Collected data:
=== Section Start ===
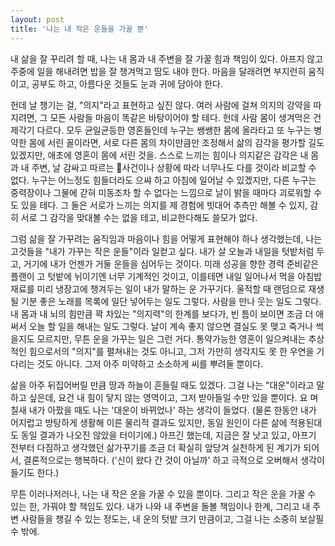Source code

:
 ```yaml
--- 
layout: post 
title: '나는 내 작은 운들을 가꿀 뿐' 
---
```


내 삶을 잘 꾸리려 할 때, 나는 내 몸과 내 주변을 잘 가꿀 힘과 책임이 있다. 아프지 않고 주중에 일을 해내려면 밥을 잘 챙겨먹고 땀도 내야 한다. 마음을 달래려면 부지런히 움직이고, 공부도 하고, 아름다운 것들도 눈과 귀에 담아야 한다.

헌데 날 챙기는 걸, "의지"라고 표현하고 싶진 않다. 여러 사람에 걸쳐 의지의 강약을 따지려면, 그 모든 사람들 마음이 똑같은 바탕이어야 할 테다. 헌데 사람 몸이 생겨먹은 건 제각기 다르다. 모두 균일균등한 영혼들인데 누구는 쌩쌩한 몸에 올라타고 또 누구는 병약한 몸에 서린 꼴이라면, 서로 다른 몸의 차이만큼만 조정해서 삶의 감각을 평가할 길도 있겠지만, 애초에 영혼이 몸에 서린 것을. 스스로 느끼는 힘이나 의지같은 감각은 내 몸과 내 주변, 날 감싸고 따르는 사건이나 상황에 따라 너무나도 다를 것이라 비교할 수 없다. 누구는 어느정도 힘들더라도 으쌰 하고 아침에 일어날 수 있겠지만, 다른 누구는 중력장이나 그물에 갇혀 미동조차 할 수 없다는 느낌으로 날이 밝을 때마다 괴로워할 수도 있을 테다. 그 둘은 서로가 느끼는 의지를 제 경험에 빗대어 추측만 해볼 수 있지, 감히 서로 그 감각을 맞대볼 수는 없을 테고, 비교한다해도 쓸모가 없다.

그럼 삶을 잘 가꾸려는 움직임과 마음이나 힘을 어떻게 표현해야 하나 생각했는데, 나는 고것들을 "내가 가꾸는 작은 운들"이라 일컫고 싶다. 내가 살 오늘과 내일을 텃밭처럼 두고, 거기에 내가 언젠가 거둘 운들을 심어두는 것이다. 미래 성공을 향한 경력 준비같은 플랜이 고 텃밭에 뉘이기엔 너무 기계적인 것이고, 이를테면 내일 일어나서 먹을 아침밥 재료를 미리 냉장고에 챙겨두는 일이 내가 말하는 운 가꾸기다. 울적할 때 랜덤으로 재생될 기분 좋은 노래를 목록에 일단 넣어두는 일도 그렇다. 사람을 만나 웃는 일도 그렇다. 내 몸과 내 뇌의 힘만큼 꽉 차있는 "의지력"의 한계를 보다가, 빈 틈이 보이면 조금 더 애써서 오늘 할 일을 해내는 일도 그렇다. 날이 계속 좋지 않으면 결실도 못 맺고 죽거나 썩을지도 모르지만, 무튼 운을 가꾸는 일은 그런 거다. 통약가능한 영혼이 일으켜내는 추상적인 힘으로서의 "의지"를 펼쳐내는 것도 아니고, 그저 가만히 생각지도 못 한 우연을 기다리는 것도 아니다. 그저 아주 미약하고 소소하게 씨를 뿌려둘 뿐이다.

삶을 아주 뒤집어버릴 만큼 땅과 하늘이 흔들릴 때도 있겠다. 그걸 나는 "대운"이라고 말하고 싶은데, 요건 내 힘이 닿지 않는 영역이고, 그저 받아들일 수만 있을 뿐이다. 요 며칠새 내가 아팠을 때도 나는 '대운이 바뀌었나' 하는 생각이 들었다. (물론 한동안 내가 어지럽고 방탕하게 생활해 이른 물리적 결과도 있지만, 동일 원인이 다른 삶에 적용된대도 동일 결과가 나오진 않았을 터이기에.) 아프긴 했는데, 지금은 잘 낫고 있고, 아프기 전부터 다짐하고 생각했던 삶가꾸기를 조금 더 확실히 앞당겨 실천하게 된 계기가 되어서, 결론적으로는 행복하다. ('신이 왔다 간 것이 아닐까' 하고 극적으로 오버해서 생각이 들기도 한다.)

무튼 이러나저러나, 나는 내 작은 운을 가꿀 수 있을 뿐이다. 그리고 작은 운을 가꿀 수 있는 한, 가꿔야 할 책임도 있다. 내가 나와 내 주변을 돌볼 책임이나 한계, 그리고 내 주변 사람들을 챙길 수 있는 정도는, 내 운의 텃밭 크기 만큼이고, 그걸 나는 소중히 보살필 수 밖에.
=== Section End ===
● **WHAT YOU NEED TO DO**
From the first line of the records through the line containing "그럼 삶을 잘 가꾸려는", please output exactly those lines and nothing more, leaving out the pictures.

● **RESULT**
Source code

:
 ```yaml
--- 
layout: post 
title: '나는 내 작은 운들을 가꿀 뿐' 
---
```


내 삶을 잘 꾸리려 할 때, 나는 내 몸과 내 주변을 잘 가꿀 힘과 책임이 있다. 아프지 않고 주중에 일을 해내려면 밥을 잘 챙겨먹고 땀도 내야 한다. 마음을 달래려면 부지런히 움직이고, 공부도 하고, 아름다운 것들도 눈과 귀에 담아야 한다.

헌데 날 챙기는 걸, "의지"라고 표현하고 싶진 않다. 여러 사람에 걸쳐 의지의 강약을 따지려면, 그 모든 사람들 마음이 똑같은 바탕이어야 할 테다. 헌데 사람 몸이 생겨먹은 건 제각기 다르다. 모두 균일균등한 영혼들인데 누구는 쌩쌩한 몸에 올라타고 또 누구는 병약한 몸에 서린 꼴이라면, 서로 다른 몸의 차이만큼만 조정해서 삶의 감각을 평가할 길도 있겠지만, 애초에 영혼이 몸에 서린 것을. 스스로 느끼는 힘이나 의지같은 감각은 내 몸과 내 주변, 날 감싸고 따르는 사건이나 상황에 따라 너무나도 다를 것이라 비교할 수 없다. 누구는 어느정도 힘들더라도 으쌰 하고 아침에 일어날 수 있겠지만, 다른 누구는 중력장이나 그물에 갇혀 미동조차 할 수 없다는 느낌으로 날이 밝을 때마다 괴로워할 수도 있을 테다. 그 둘은 서로가 느끼는 의지를 제 경험에 빗대어 추측만 해볼 수 있지, 감히 서로 그 감각을 맞대볼 수는 없을 테고, 비교한다해도 쓸모가 없다.

그럼 삶을 잘 가꾸려는 움직임과 마음이나 힘을 어떻게 표현해야 하나 생각했는데, 나는 고것들을 "내가 가꾸는 작은 운들"이라 일컫고 싶다. 내가 살 오늘과 내일을 텃밭처럼 두고, 거기에 내가 언젠가 거둘 운들을 심어두는 것이다. 미래 성공을 향한 경력 준비같은 플랜이 고 텃밭에 뉘이기엔 너무 기계적인 것이고, 이를테면 내일 일어나서 먹을 아침밥 재료를 미리 냉장고에 챙겨두는 일이 내가 말하는 운 가꾸기다. 울적할 때 랜덤으로 재생될 기분 좋은 노래를 목록에 일단 넣어두는 일도 그렇다. 사람을 만나 웃는 일도 그렇다. 내 몸과 내 뇌의 힘만큼 꽉 차있는 "의지력"의 한계를 보다가, 빈 틈이 보이면 조금 더 애써서 오늘 할 일을 해내는 일도 그렇다. 날이 계속 좋지 않으면 결실도 못 맺고 죽거나 썩을지도 모르지만, 무튼 운을 가꾸는 일은 그런 거다. 통약가능한 영혼이 일으켜내는 추상적인 힘으로서의 "의지"를 펼쳐내는 것도 아니고, 그저 가만히 생각지도 못 한 우연을 기다리는 것도 아니다. 그저 아주 미약하고 소소하게 씨를 뿌려둘 뿐이다.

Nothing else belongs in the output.